Exercise:
Search the listing below for lines that hold the word "Real", and report only how many there are.

Data for the task:
****
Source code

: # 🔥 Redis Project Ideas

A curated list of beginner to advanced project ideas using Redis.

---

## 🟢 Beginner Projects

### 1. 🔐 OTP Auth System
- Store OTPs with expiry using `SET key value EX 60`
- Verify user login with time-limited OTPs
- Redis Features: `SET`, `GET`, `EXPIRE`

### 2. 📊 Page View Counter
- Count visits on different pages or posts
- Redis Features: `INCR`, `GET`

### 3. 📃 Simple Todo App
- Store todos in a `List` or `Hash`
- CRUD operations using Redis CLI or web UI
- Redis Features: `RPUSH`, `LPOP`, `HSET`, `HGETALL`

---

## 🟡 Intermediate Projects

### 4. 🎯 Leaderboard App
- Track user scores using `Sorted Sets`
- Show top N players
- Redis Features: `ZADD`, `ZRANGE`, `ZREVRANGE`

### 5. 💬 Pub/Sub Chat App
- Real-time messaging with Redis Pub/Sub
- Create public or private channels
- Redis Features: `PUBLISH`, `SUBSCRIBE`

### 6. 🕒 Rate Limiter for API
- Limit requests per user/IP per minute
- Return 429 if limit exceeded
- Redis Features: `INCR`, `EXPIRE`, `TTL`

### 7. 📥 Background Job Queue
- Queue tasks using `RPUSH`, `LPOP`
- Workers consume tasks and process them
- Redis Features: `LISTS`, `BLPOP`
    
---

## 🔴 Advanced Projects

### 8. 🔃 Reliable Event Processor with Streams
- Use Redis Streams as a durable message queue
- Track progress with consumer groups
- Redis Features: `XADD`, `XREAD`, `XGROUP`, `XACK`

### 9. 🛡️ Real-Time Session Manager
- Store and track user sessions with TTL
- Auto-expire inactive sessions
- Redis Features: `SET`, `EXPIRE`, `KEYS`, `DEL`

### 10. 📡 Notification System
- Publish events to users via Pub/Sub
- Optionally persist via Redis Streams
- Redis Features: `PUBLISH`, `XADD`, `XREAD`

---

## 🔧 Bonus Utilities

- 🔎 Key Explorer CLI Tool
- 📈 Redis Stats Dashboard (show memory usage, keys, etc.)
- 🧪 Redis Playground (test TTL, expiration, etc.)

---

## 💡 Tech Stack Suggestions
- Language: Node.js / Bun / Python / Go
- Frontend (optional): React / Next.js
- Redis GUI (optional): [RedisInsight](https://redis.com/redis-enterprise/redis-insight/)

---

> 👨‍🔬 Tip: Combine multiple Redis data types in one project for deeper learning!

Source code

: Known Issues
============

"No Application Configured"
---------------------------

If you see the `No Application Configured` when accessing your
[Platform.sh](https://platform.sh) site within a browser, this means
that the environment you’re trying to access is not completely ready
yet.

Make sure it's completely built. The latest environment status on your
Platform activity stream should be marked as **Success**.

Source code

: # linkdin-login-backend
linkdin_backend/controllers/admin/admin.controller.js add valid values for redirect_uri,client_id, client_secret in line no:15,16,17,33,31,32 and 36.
****
Answer section:
2